We might as well define in words the obvious: Durban has a scene going on. 

At Burn, before Avatar get on stage, Manuvah to Land play. Members of THOTS, Pocket Change, and Fruit ‘n Veg are in the crowd. At the Wreslerish/The Arrows/kidofdoom gig, all these plus Gonzo Republic, City Bowl Mizers, South Jersey Pom Poms and Fire Through The Window (although they’re just there to hand out flyers) fill up the crowd. 

In Durban it seems all bands are interested in other bands. Mostly there is a lot of hanging out together and many deep conversations about stylistic issues. In some cases there is a sound developing and, while there are exceptions to the rule, it’s obvious that there’s a punk attitude, reggae sounding style at the centre of it. 

Even metal act Sheep Down has skank roots. Pocket Change and Manuvah to Land are the super chilled, lying on the beach proponent with a bit of dub thrown in. Fruit n’ Veg are the revolutionaries and few other bands don’t have at least one skank break in a set. But it's not all just a stolen skank riff here and there. Durban ferments real revolutionaries. Something about the heat, I don't know. The thickness of the atmosphere, the slow shush of waves and palm leaves, perhaps, but Durban folk don't lie down. There is enough complacency in the atmosphere. 
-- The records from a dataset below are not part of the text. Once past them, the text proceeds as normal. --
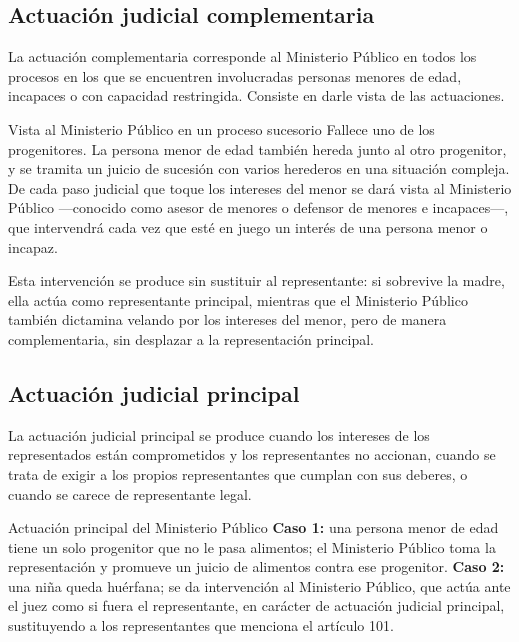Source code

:\documentclass[12pt,oneside]{book}
\begin{document}
\subsection{Actuación judicial complementaria}

La actuación complementaria corresponde al Ministerio Público en todos los procesos en los que se encuentren involucradas personas menores de edad, incapaces o con capacidad restringida. Consiste en darle vista de las actuaciones.

\begin{example}{Vista al Ministerio Público en un proceso sucesorio}
Fallece uno de los progenitores. La persona menor de edad también hereda junto al otro progenitor, y se tramita un juicio de sucesión con varios herederos en una situación compleja. De cada paso judicial que toque los intereses del menor se dará vista al Ministerio Público —conocido como asesor de menores o defensor de menores e incapaces—, que intervendrá cada vez que esté en juego un interés de una persona menor o incapaz.
\end{example}

Esta intervención se produce sin sustituir al representante: si sobrevive la madre, ella actúa como representante principal, mientras que el Ministerio Público también dictamina velando por los intereses del menor, pero de manera complementaria, sin desplazar a la representación principal.

\subsection{Actuación judicial principal}

La actuación judicial principal se produce cuando los intereses de los representados están comprometidos y los representantes no accionan, cuando se trata de exigir a los propios representantes que cumplan con sus deberes, o cuando se carece de representante legal.

\begin{example}{Actuación principal del Ministerio Público}
\textbf{Caso 1:} una persona menor de edad tiene un solo progenitor que no le pasa alimentos; el Ministerio Público toma la representación y promueve un juicio de alimentos contra ese progenitor. \textbf{Caso 2:} una niña queda huérfana; se da intervención al Ministerio Público, que actúa ante el juez como si fuera el representante, en carácter de actuación judicial principal, sustituyendo a los representantes que menciona el artículo 101.
\end{example}
\end{document}
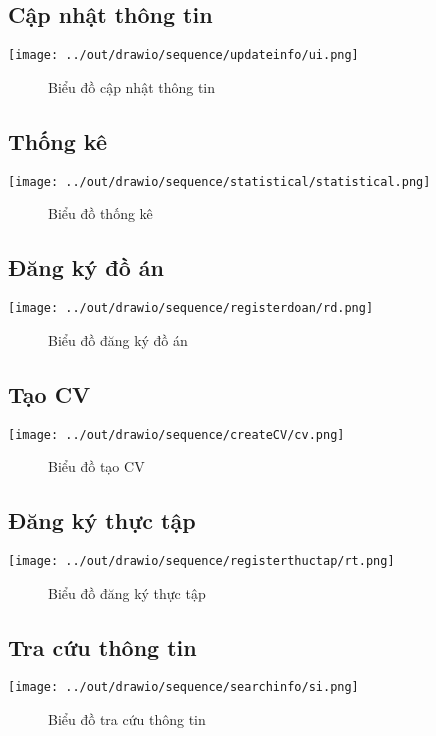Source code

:   \subsection{Cập nhật thông tin}
    \begin{center}
      \texttt{[image: ../out/drawio/sequence/updateinfo/ui.png]}
      \begin{figure}[h]
        \centering
        \caption{Biểu đồ cập nhật thông tin}
      \end{figure}
    \end{center}

  \subsection{Thống kê}
    \begin{center}
      \texttt{[image: ../out/drawio/sequence/statistical/statistical.png]}
      \begin{figure}[h]
        \centering
        \caption{Biểu đồ thống kê}
      \end{figure}
    \end{center}

  \subsection{Đăng ký đồ án}
    \begin{center}
      \texttt{[image: ../out/drawio/sequence/registerdoan/rd.png]}
      \begin{figure}[h]
        \centering
        \caption{Biểu đồ đăng ký đồ án}
      \end{figure}
    \end{center}

  \subsection{Tạo CV}
    \begin{center}
      \texttt{[image: ../out/drawio/sequence/createCV/cv.png]}
      \begin{figure}[h]
        \centering
        \caption{Biểu đồ tạo CV}
      \end{figure}
    \end{center}

  \subsection{Đăng ký thực tập}
    \begin{center}
      \texttt{[image: ../out/drawio/sequence/registerthuctap/rt.png]}
      \begin{figure}[h]
        \centering
        \caption{Biểu đồ đăng ký thực tập}
      \end{figure}
    \end{center}

  \subsection{Tra cứu thông tin}
    \begin{center}
      \texttt{[image: ../out/drawio/sequence/searchinfo/si.png]}
      \begin{figure}[h]
        \centering
        \caption{Biểu đồ tra cứu thông tin}
      \end{figure}
    \end{center}

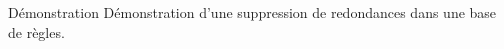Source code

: \begin{frame}{Démonstration}
    Démonstration d'une suppression de redondances dans une base de règles.
\end{frame}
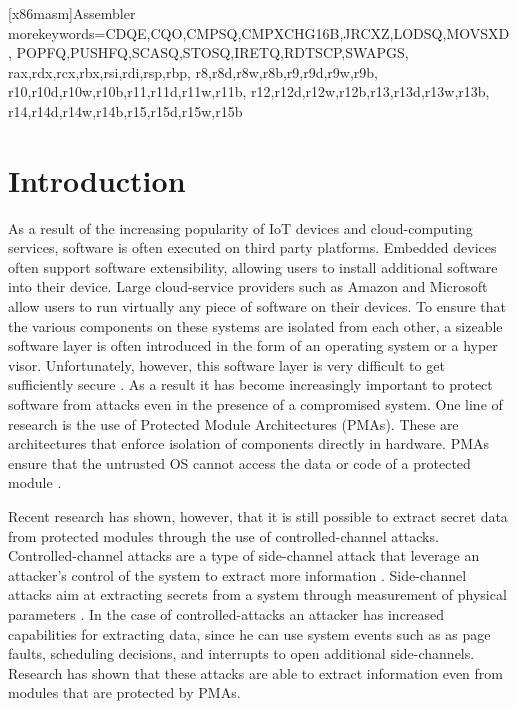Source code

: 
   [x86masm]{Assembler} %
   {morekeywords={CDQE,CQO,CMPSQ,CMPXCHG16B,JRCXZ,LODSQ,MOVSXD, %
                  POPFQ,PUSHFQ,SCASQ,STOSQ,IRETQ,RDTSCP,SWAPGS, %
                  rax,rdx,rcx,rbx,rsi,rdi,rsp,rbp, %
                  r8,r8d,r8w,r8b,r9,r9d,r9w,r9b, %
                  r10,r10d,r10w,r10b,r11,r11d,r11w,r11b, %
                  r12,r12d,r12w,r12b,r13,r13d,r13w,r13b, %
                  r14,r14d,r14w,r14b,r15,r15d,r15w,r15b}} %


\chapter{Introduction}
\label{cha:introduction}
As a result of the increasing popularity of IoT devices and cloud-computing services, software is often executed on third party platforms. 
Embedded devices often support software extensibility, allowing users to install additional software into their device. 
Large cloud-service providers such as Amazon and Microsoft allow users to run virtually any piece of software on their devices. 
To ensure that the various components on these systems are isolated from each other, a sizeable software layer is often introduced in the form of an operating system or 
a hyper visor.
Unfortunately, however, this software layer is very difficult to get sufficiently secure \cite{psma}.
As a result it has become increasingly important to protect software from attacks even in the presence of a compromised system. 
One line of research is the use of Protected Module Architectures (PMAs). 
These are architectures that enforce isolation of components directly in hardware.
PMAs ensure that the untrusted OS cannot access the data or code of a protected module \cite{Nemesis}. 

Recent research has shown, however, that it is still possible to extract secret data from protected modules through the use of controlled-channel attacks. 
Controlled-channel attacks are a type of side-channel attack that leverage an attacker's control of the system to extract more information \cite{Xu}.	
Side-channel attacks aim at extracting secrets from a system through measurement of physical parameters \cite{side-channel}. 
In the case of controlled-attacks an attacker has increased capabilities for extracting data, since he can use system events such as as page faults, scheduling decisions, and interrupts to open additional side-channels. 
Research has shown that these attacks are able to extract information even from modules that are protected by PMAs. 

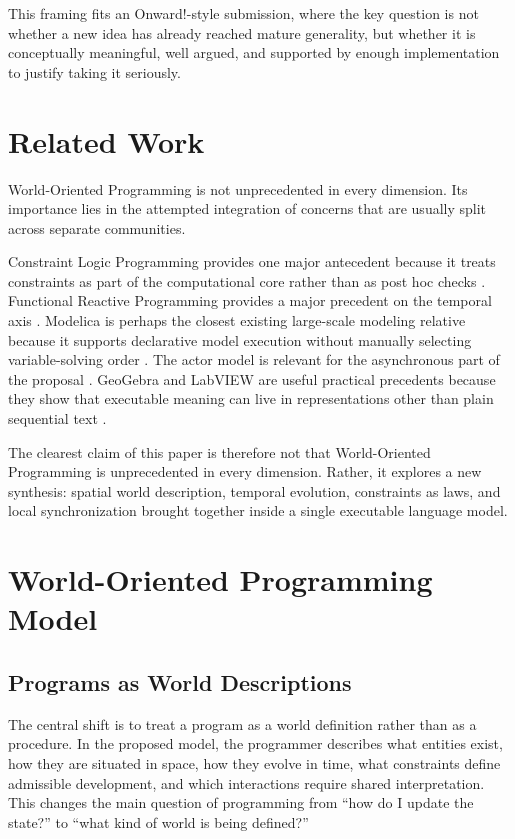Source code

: This framing fits an Onward!-style submission, where the key question is not whether a new idea has already reached mature generality, but whether it is conceptually meaningful, well argued, and supported by enough implementation to justify taking it seriously.

\section{Related Work}

World-Oriented Programming is not unprecedented in every dimension.
Its importance lies in the attempted integration of concerns that are usually split across separate communities.

Constraint Logic Programming provides one major antecedent because it treats constraints as part of the computational core rather than as post hoc checks \cite{jaffar1987clp}.
Functional Reactive Programming provides a major precedent on the temporal axis \cite{hudak1999frp,elliott1997fra}.
Modelica is perhaps the closest existing large-scale modeling relative because it supports declarative model execution without manually selecting variable-solving order \cite{modelica2023spec}.
The actor model is relevant for the asynchronous part of the proposal \cite{hewitt1973actor}.
GeoGebra and LabVIEW are useful practical precedents because they show that executable meaning can live in representations other than plain sequential text \cite{geogebra,ni2026labview}.

The clearest claim of this paper is therefore not that World-Oriented Programming is unprecedented in every dimension.
Rather, it explores a new synthesis: spatial world description, temporal evolution, constraints as laws, and local synchronization brought together inside a single executable language model.

\section{World-Oriented Programming Model}

\subsection{Programs as World Descriptions}

The central shift is to treat a program as a world definition rather than as a procedure.
In the proposed model, the programmer describes what entities exist, how they are situated in space, how they evolve in time, what constraints define admissible development, and which interactions require shared interpretation.
This changes the main question of programming from ``how do I update the state?'' to ``what kind of world is being defined?''

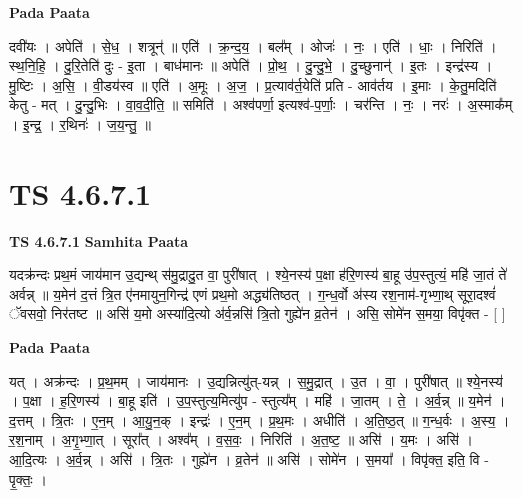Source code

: \documentclass[17pt]{extarticle}
\begin{document}
\textbf{Pada Paata} \newline

दवी॑यः । अपेति॑ । से॒ध॒ । शत्रून्॑ ॥ एति॑ । क्र॒न्द॒य॒ । बल᳚म् । ओजः॑ । नः॒ । एति॑ । धाः॒ । निरिति॑ । स्थ॒नि॒हि॒ । दु॒रि॒तेति॑ दुः - इ॒ता । बाध॑मानः ॥ अपेति॑ । प्रो॒थ॒ । दु॒न्दु॒भे॒ । दु॒च्छुनान्॑ । इ॒तः । इन्द्र॑स्य । मु॒ष्टिः । अ॒सि॒ । वी॒डय॑स्व ॥ एति॑ । अ॒मूः । अ॒ज॒ । प्र॒त्याव॑र्त॒येति॑ प्रति - आव॑र्तय । इ॒माः । के॒तु॒मदिति॑ केतु - मत् । दु॒न्दु॒भिः । वा॒व॒दी॒ति॒ ॥ समिति॑ । अश्व॑पर्णा॒ इत्यश्व॑-प॒र्णाः॒ । चर॑न्ति । नः॒ । नरः॑ । अ॒स्माक᳚म् । इ॒न्द्र॒ । र॒थिनः॑ । ज॒य॒न्तु॒ ॥  \newline





\section{ TS 4.6.7.1 }

\textbf{TS 4.6.7.1 } \newline
\textbf{Samhita Paata} \newline

यदक्र॑न्दः प्रथ॒मं जाय॑मान उ॒द्यन्थ् स॑मु॒द्रादु॒त वा॒ पुरी॑षात् । श्ये॒नस्य॑ प॒क्षा ह॑रि॒णस्य॑ बा॒हू उ॑प॒स्तुत्यं॒ महि॑ जा॒तं ते॑ अर्वन्न् ॥ य॒मेन॑ द॒त्तं त्रि॒त ए॑नमायुन॒गिन्द्र॑ एणं प्रथ॒मो अद्ध्य॑तिष्ठत् । ग॒न्ध॒र्वो अ॑स्य रश॒नाम॑-गृभ्णा॒थ् सूरा॒दश्वं॑ ॅवसवो॒ निर॑तष्ट ॥ असि॑ य॒मो अस्या॑दि॒त्यो अ॑र्व॒न्नसि॑ त्रि॒तो गुह्ये॑न व्र॒तेन॑ । असि॒ सोमे॑न स॒मया॒ विपृ॑क्त - [  ] \newline

\textbf{Pada Paata} \newline

यत् । अक्र॑न्दः । प्र॒थ॒मम् । जाय॑मानः । उ॒द्यन्नित्यु॑त्-यन्न् । स॒मु॒द्रात् । उ॒त । वा॒ । पुरी॑षात् ॥ श्ये॒नस्य॑ । प॒क्षा । ह॒रि॒णस्य॑ । बा॒हू इति॑ । उ॒प॒स्तुत्य॒मित्यु॑प - स्तुत्य᳚म् । महि॑ । जा॒तम् । ते॒ । अ॒र्व॒न्न् ॥ य॒मेन॑ । द॒त्तम् । त्रि॒तः । ए॒न॒म् । आ॒यु॒न॒क् । इन्द्रः॑ । ए॒न॒म् । प्र॒थ॒मः । अधीति॑ । अ॒ति॒ष्ठ॒त् ॥ ग॒न्ध॒र्वः । अ॒स्य॒ । र॒श॒नाम् । अ॒गृ॒भ्णा॒त् । सूरा᳚त् । अश्व᳚म् । व॒स॒वः॒ । निरिति॑ । अ॒त॒ष्ट॒ ॥ असि॑ । य॒मः । असि॑ । आ॒दि॒त्यः । अ॒र्व॒न्न् । असि॑ । त्रि॒तः । गुह्ये॑न । व्र॒तेन॑ ॥ असि॑ । सोमे॑न । स॒मया᳚ । विपृ॑क्त॒ इति॒ वि - पृ॒क्तः॒ ।  \newline




\end{document}
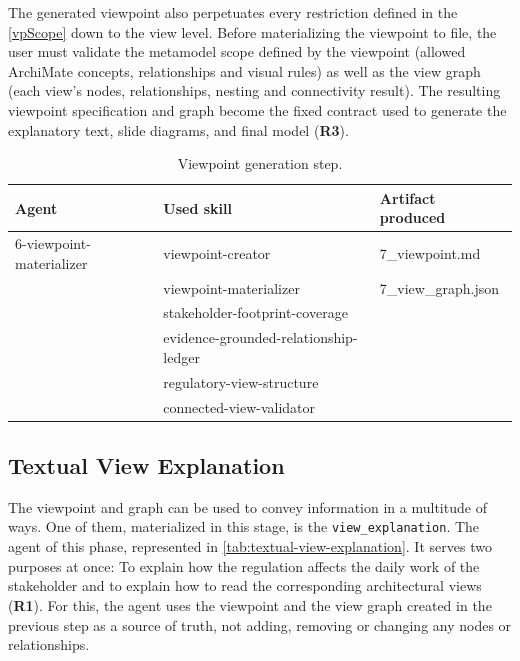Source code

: The generated viewpoint also perpetuates every restriction defined in the \ref{vpScope} down to the view level. Before materializing the viewpoint to file, the user must validate the metamodel scope defined by the viewpoint (allowed ArchiMate concepts, relationships and visual rules) as well as the view graph (each view's nodes, relationships, nesting and connectivity result).
The resulting viewpoint specification and graph become the fixed contract used to generate the explanatory text, slide diagrams, and final model (\textbf{R3}).

\begin{table}[h]
\centering
\small
\begin{tabular}{p{5.2cm} p{5.5cm} p{3.5cm}}
\hline
\textbf{Agent} & \textbf{Used skill} & \textbf{Artifact produced} \\
\hline
6-viewpoint-materializer &
viewpoint-creator &
7\_viewpoint.md \\
 &
viewpoint-materializer &
7\_view\_graph.json \\
 &
stakeholder-footprint-coverage &
\\
 &
evidence-grounded-relationship-ledger &
\\
 &
regulatory-view-structure &
\\
 &
connected-view-validator &
\\
\hline
\end{tabular}
\caption{Viewpoint generation step.}
\label{tab:viewpoint-generation}
\end{table}

\subsection{Textual View Explanation}

The viewpoint and graph can be used to convey information in a multitude of ways. One of them, materialized in this stage, is the \texttt{view\_explanation}. The agent of this phase, represented in \ref{tab:textual-view-explanation}. It serves two purposes at once: To explain how the regulation affects the daily work of the stakeholder and to explain how to read the corresponding architectural views (\textbf{R1}). For this, the agent uses the viewpoint and the view graph created in the previous step as a source of truth, not adding, removing or changing any nodes or relationships.

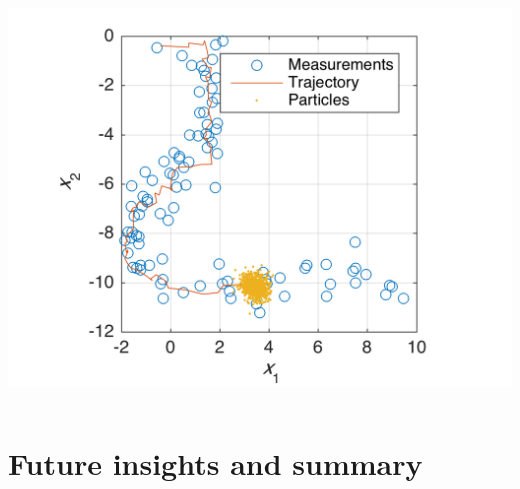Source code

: \documentclass[xcolor=svgnames,english,handout]{beamer}
\begin{document}
\begin{frame}
\begin{columns}
\begin{column}{0.35\textwidth}
  \includegraphics[width=\columnwidth]{pf_est}
  \end{column}
  \end{columns}
\end{frame}


\section{Future insights and summary}
\end{document}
Durban seems like a slow town, but the balance lies in the fact that below the surface its people are on it, more culturally charged than anywhere else in the country right now. It shows in the music, in the low down dirty mix of musical styles that lie half cast off by audiences around the city’s venues. That’s the main problem: the musicians give a fuck; the crowds do not.

It takes a Durban band leaving town for Durban to claim them as their own, to clamour to the occasional Botanic Garden gig. There is a lack of respect for the music here that is disquieting. It's almost as if by staying here, there must be something wrong with you, a reflection perhaps of the low status Durban seems to have in the eyes of other cities. But I'm not here to trumpet Durban - it has its own problems and its own beauties. And one of those beautiful things is the way there is a mutual respect between musicians and music industry peripherals based on a love of music. Sure there are the fat shark operators who prey on musicians’ need to pay rent, but these are a dying breed. The Department of Economic Development (yes, yes, the D.E.D) and serious key players in the industry are working towards building systems that standardize music business practices and methods.

One of these is the DC, Durban Collective, the brain child of no one in particular, which involves Andrew Loubscher (director of Slingshot Productions, responsible for some of the city’s bigger festivals) and the likes of Angus Joseph (writer, filmmaker and general revolutionary type), Bullet (Promoter of Hip Hop and champion of the previously disadvantaged) and amongst others, the organisers of the Uprising Festival, the boys from Sibling Rivalry. 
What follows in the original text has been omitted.